Re: [RFC 03/20] mm/mprotect: do not flush on permission promotion

From: Andrew Cooper
Date: Sun Jan 31 2021 - 08:47:41 EST


On 31/01/2021 02:59, Andy Lutomirski wrote:
>>>> diff --git a/arch/x86/include/asm/tlbflush.h b/arch/x86/include/asm/tlbflush.h
>>>> index 8c87a2e0b660..a617dc0a9b06 100644
>>>> --- a/arch/x86/include/asm/tlbflush.h
>>>> +++ b/arch/x86/include/asm/tlbflush.h
>>>> @@ -255,6 +255,50 @@ static inline void arch_tlbbatch_add_mm(struct arch_tlbflush_unmap_batch *batch,
>>>>
>>>> extern void arch_tlbbatch_flush(struct arch_tlbflush_unmap_batch *batch);
>>>>
>>>> +static inline bool pte_may_need_flush(pte_t oldpte, pte_t newpte)
>>>> +{
>>>> + const pteval_t ignore_mask = _PAGE_SOFTW1 | _PAGE_SOFTW2 |
>>>> + _PAGE_SOFTW3 | _PAGE_ACCESSED;
>>> Why is accessed ignored? Surely clearing the accessed bit needs a
>>> flush if the old PTE is present.
>> I am just following the current scheme in the kernel (x86):
>>
>> int ptep_clear_flush_young(struct vm_area_struct *vma,
>> unsigned long address, pte_t *ptep)
>> {
>> /*
>> * On x86 CPUs, clearing the accessed bit without a TLB flush
>> * doesn't cause data corruption. [ It could cause incorrect
>> * page aging and the (mistaken) reclaim of hot pages, but the
>> * chance of that should be relatively low. ]
>> *
> If anyone ever implements the optimization of skipping the flush when
> unmapping a !accessed page, then this will cause data corruption.
>
> If nothing else, this deserves a nice comment in the new code.

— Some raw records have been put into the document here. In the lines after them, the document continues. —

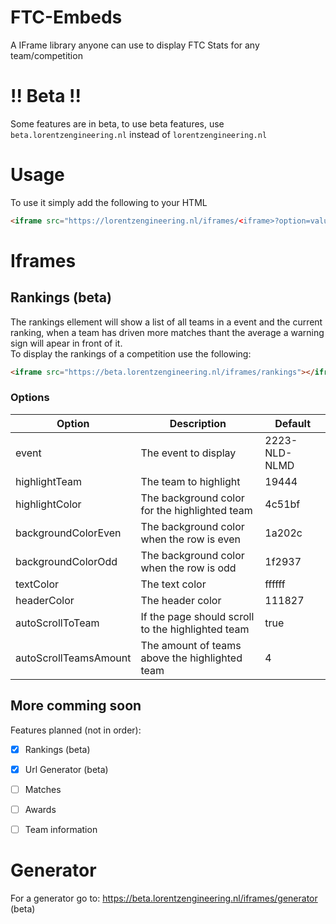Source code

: # FTC-Embeds

A IFrame library anyone can use to display FTC Stats for any team/competition

# !! Beta !!
Some features are in beta, to use beta features, use ``beta.lorentzengineering.nl`` instead of ``lorentzengineering.nl``
# Usage

To use it simply add the following to your HTML

```html
<iframe src="https://lorentzengineering.nl/iframes/<iframe>?option=value&secondOption=value"></iframe>
```
# Iframes

## Rankings (beta)
The rankings ellement will show a list of all teams in a event and the current ranking, when a team has driven more matches thant the average a warning sign will apear in front of it. <br>
To display the rankings of a competition use the following:

```html
<iframe src="https://beta.lorentzengineering.nl/iframes/rankings"></iframe>
```
### Options

| Option                | Description                                       | Default       |
|-----------------------|---------------------------------------------------|---------------|
| event                 | The event to display                              | 2223-NLD-NLMD |
| highlightTeam         | The team to highlight                             | 19444         |
| highlightColor        | The background color for the highlighted team     | 4c51bf        |
| backgroundColorEven   | The background color when the row is even         | 1a202c        |
| backgroundColorOdd    | The background color when the row is odd          | 1f2937        |
| textColor             | The text color                                    | ffffff        |
| headerColor           | The header color                                  | 111827        |
| autoScrollToTeam      | If the page should scroll to the highlighted team | true          |
| autoScrollTeamsAmount | The amount of teams above the highlighted team    | 4             |
## More comming soon
Features planned (not in order):
- [x] Rankings (beta)
- [x] Url Generator (beta)
- [ ] Matches
- [ ] Awards
- [ ] Team information


# Generator

For a generator go to: https://beta.lorentzengineering.nl/iframes/generator (beta)

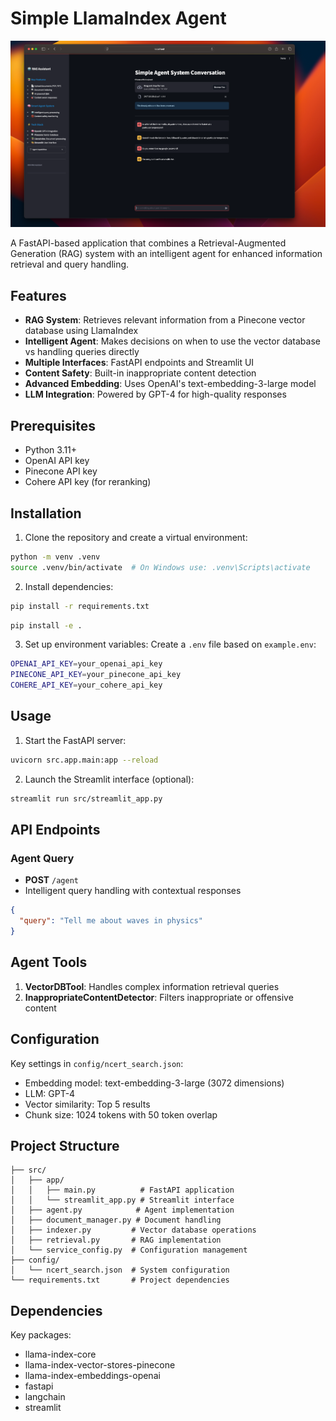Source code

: # Simple LlamaIndex Agent

<img src="assets/image.png" alt="Application Page" title="Website Page">

A FastAPI-based application that combines a Retrieval-Augmented Generation (RAG) system with an intelligent agent for enhanced information retrieval and query handling.

## Features

- **RAG System**: Retrieves relevant information from a Pinecone vector database using LlamaIndex
- **Intelligent Agent**: Makes decisions on when to use the vector database vs handling queries directly
- **Multiple Interfaces**: FastAPI endpoints and Streamlit UI
- **Content Safety**: Built-in inappropriate content detection
- **Advanced Embedding**: Uses OpenAI's text-embedding-3-large model
- **LLM Integration**: Powered by GPT-4 for high-quality responses

## Prerequisites

- Python 3.11+
- OpenAI API key
- Pinecone API key
- Cohere API key (for reranking)

## Installation

1. Clone the repository and create a virtual environment:

```bash
python -m venv .venv
source .venv/bin/activate  # On Windows use: .venv\Scripts\activate
```

2. Install dependencies:

```bash
pip install -r requirements.txt
```

```bash
pip install -e .
```

3. Set up environment variables:
   Create a `.env` file based on `example.env`:

```bash
OPENAI_API_KEY=your_openai_api_key
PINECONE_API_KEY=your_pinecone_api_key
COHERE_API_KEY=your_cohere_api_key
```

## Usage

1. Start the FastAPI server:

```bash
uvicorn src.app.main:app --reload
```

2. Launch the Streamlit interface (optional):

```bash
streamlit run src/streamlit_app.py
```

## API Endpoints

### Agent Query

- **POST** `/agent`
- Intelligent query handling with contextual responses

```json
{
  "query": "Tell me about waves in physics"
}
```

## Agent Tools

1. **VectorDBTool**: Handles complex information retrieval queries
2. **InappropriateContentDetector**: Filters inappropriate or offensive content

## Configuration

Key settings in `config/ncert_search.json`:

- Embedding model: text-embedding-3-large (3072 dimensions)
- LLM: GPT-4
- Vector similarity: Top 5 results
- Chunk size: 1024 tokens with 50 token overlap

## Project Structure

```
├── src/
│   ├── app/
│   │   ├── main.py          # FastAPI application
│   │   └── streamlit_app.py # Streamlit interface
│   ├── agent.py            # Agent implementation
│   ├── document_manager.py # Document handling
│   ├── indexer.py         # Vector database operations
│   ├── retrieval.py       # RAG implementation
│   └── service_config.py  # Configuration management
├── config/
│   └── ncert_search.json  # System configuration
└── requirements.txt       # Project dependencies
```

## Dependencies

Key packages:

- llama-index-core
- llama-index-vector-stores-pinecone
- llama-index-embeddings-openai
- fastapi
- langchain
- streamlit
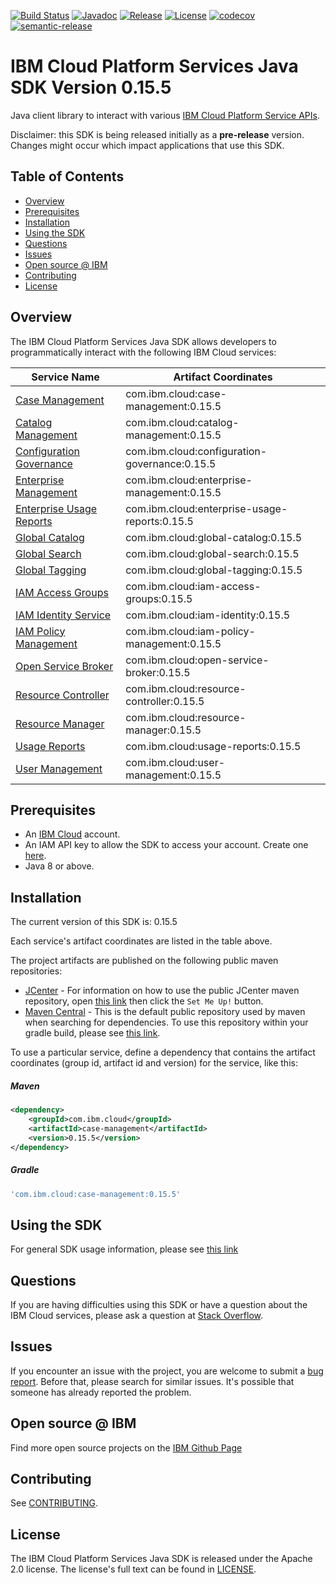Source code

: [![Build Status](https://travis-ci.com/IBM/platform-services-java-sdk.svg?branch=master)](https://travis-ci.com/IBM/platform-services-java-sdk)
[![Javadoc](https://img.shields.io/static/v1?label=javadoc&message=latest&color=blue)](https://ibm.github.io/platform-services-java-sdk/docs/latest)
[![Release](https://img.shields.io/github/v/release/IBM/platform-services-java-sdk)](https://github.com/IBM/platform-services-java-sdk/releases/latest)
[![License](https://img.shields.io/badge/License-Apache%202.0-blue.svg)](https://opensource.org/licenses/Apache-2.0)
[![codecov](https://codecov.io/gh/IBM/platform-services-java-sdk/branch/master/graph/badge.svg)](https://codecov.io/gh/IBM/platform-services-java-sdk)
[![semantic-release](https://img.shields.io/badge/%20%20%F0%9F%93%A6%F0%9F%9A%80-semantic--release-e10079.svg)](https://github.com/semantic-release/semantic-release)


# IBM Cloud Platform Services Java SDK Version 0.15.5

Java client library to interact with various 
[IBM Cloud Platform Service APIs](https://cloud.ibm.com/docs?tab=api-docs&category=platform_services).

Disclaimer: this SDK is being released initially as a **pre-release** version.
Changes might occur which impact applications that use this SDK.

## Table of Contents

<!--
  The TOC below is generated using the `markdown-toc` node package.

      https://github.com/jonschlinkert/markdown-toc

  You should regenerate the TOC after making changes to this file.

      npx markdown-toc --maxdepth 4 -i README.md
  -->

<!-- toc -->

- [Overview](#overview)
- [Prerequisites](#prerequisites)
- [Installation](#installation)
- [Using the SDK](#using-the-sdk)
- [Questions](#questions)
- [Issues](#issues)
- [Open source @ IBM](#open-source--ibm)
- [Contributing](#contributing)
- [License](#license)

<!-- tocstop -->

## Overview

The IBM Cloud Platform Services Java SDK allows developers to programmatically interact with the following IBM Cloud services:

Service Name | Artifact Coordinates
--- | --- 
[Case Management](https://cloud.ibm.com/apidocs/case-management) | com.ibm.cloud:case-management:0.15.5
[Catalog Management](https://cloud.ibm.com/apidocs/resource-catalog/private-catalog) | com.ibm.cloud:catalog-management:0.15.5
[Configuration Governance](https://cloud.ibm.com/apidocs/security-compliance/config) | com.ibm.cloud:configuration-governance:0.15.5
[Enterprise Management](https://cloud.ibm.com/apidocs/enterprise-apis/enterprise) | com.ibm.cloud:enterprise-management:0.15.5
[Enterprise Usage Reports](https://cloud.ibm.com/apidocs/enterprise-apis/resource-usage-reports) | com.ibm.cloud:enterprise-usage-reports:0.15.5
[Global Catalog](https://cloud.ibm.com/apidocs/resource-catalog/global-catalog) | com.ibm.cloud:global-catalog:0.15.5
[Global Search](https://cloud.ibm.com/apidocs/search) | com.ibm.cloud:global-search:0.15.5
[Global Tagging](https://cloud.ibm.com/apidocs/tagging) | com.ibm.cloud:global-tagging:0.15.5
[IAM Access Groups](https://cloud.ibm.com/apidocs/iam-access-groups) | com.ibm.cloud:iam-access-groups:0.15.5
[IAM Identity Service](https://cloud.ibm.com/apidocs/iam-identity-token-api) | com.ibm.cloud:iam-identity:0.15.5
[IAM Policy Management](https://cloud.ibm.com/apidocs/iam-policy-management) | com.ibm.cloud:iam-policy-management:0.15.5
[Open Service Broker](https://cloud.ibm.com/apidocs/resource-controller/ibm-cloud-osb-api) | com.ibm.cloud:open-service-broker:0.15.5
[Resource Controller](https://cloud.ibm.com/apidocs/resource-controller/resource-controller) | com.ibm.cloud:resource-controller:0.15.5
[Resource Manager](https://cloud.ibm.com/apidocs/resource-controller/resource-manager) | com.ibm.cloud:resource-manager:0.15.5
[Usage Reports](https://cloud.ibm.com/apidocs/metering-reporting) | com.ibm.cloud:usage-reports:0.15.5
[User Management](https://cloud.ibm.com/apidocs/user-management) | com.ibm.cloud:user-management:0.15.5

## Prerequisites

[ibm-cloud-onboarding]: https://cloud.ibm.com/registration

* An [IBM Cloud][ibm-cloud-onboarding] account.
* An IAM API key to allow the SDK to access your account. Create one [here](https://cloud.ibm.com/iam/apikeys).
* Java 8 or above.

## Installation
The current version of this SDK is: 0.15.5

Each service's artifact coordinates are listed in the table above.

The project artifacts are published on the following public maven repositories:
- [JCenter](https://bintray.com/bintray/jcenter) - For information on how to use the
public JCenter maven repository, open [this link](https://bintray.com/bintray/jcenter)
then click the `Set Me Up!` button.
- [Maven Central](https://repo1.maven.org/maven2/) - This is the default public repository
used by maven when searching for dependencies.  To use this repository within your
gradle build, please see
[this link](https://docs.gradle.org/current/userguide/declaring_repositories.html).

To use a particular service, define a dependency that contains the
artifact coordinates (group id, artifact id and version) for the service, like this:

##### Maven

```xml
<dependency>
    <groupId>com.ibm.cloud</groupId>
    <artifactId>case-management</artifactId>
    <version>0.15.5</version>
</dependency>
```

##### Gradle
```gradle
'com.ibm.cloud:case-management:0.15.5'
```

## Using the SDK
For general SDK usage information, please see [this link](https://github.com/IBM/ibm-cloud-sdk-common/blob/master/README.md)

## Questions

If you are having difficulties using this SDK or have a question about the IBM Cloud services,
please ask a question at
[Stack Overflow](http://stackoverflow.com/questions/ask?tags=ibm-cloud).

## Issues
If you encounter an issue with the project, you are welcome to submit a
[bug report](https://github.com/IBM/platform-services-java-sdk/issues).
Before that, please search for similar issues. It's possible that someone has already reported the problem.

## Open source @ IBM
Find more open source projects on the [IBM Github Page](http://ibm.github.io/)

## Contributing
See [CONTRIBUTING](CONTRIBUTING.md).

## License

The IBM Cloud Platform Services Java SDK is released under the Apache 2.0 license.
The license's full text can be found in
[LICENSE](LICENSE).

Architecturally, access bits get as part of a pagewalk, and before the
TLB entry is made.  Once an access bit has been set, you know for
certain that a mapping for the address is, or was, present in a TLB
somewhere.

I can't help but feel that this "optimisation" is shooting itself in the
foot.  It does cause incorrect page aging, and TLBs are getting bigger,
so the chance of reclamating hot pages is getting worse and worse.

~Andrew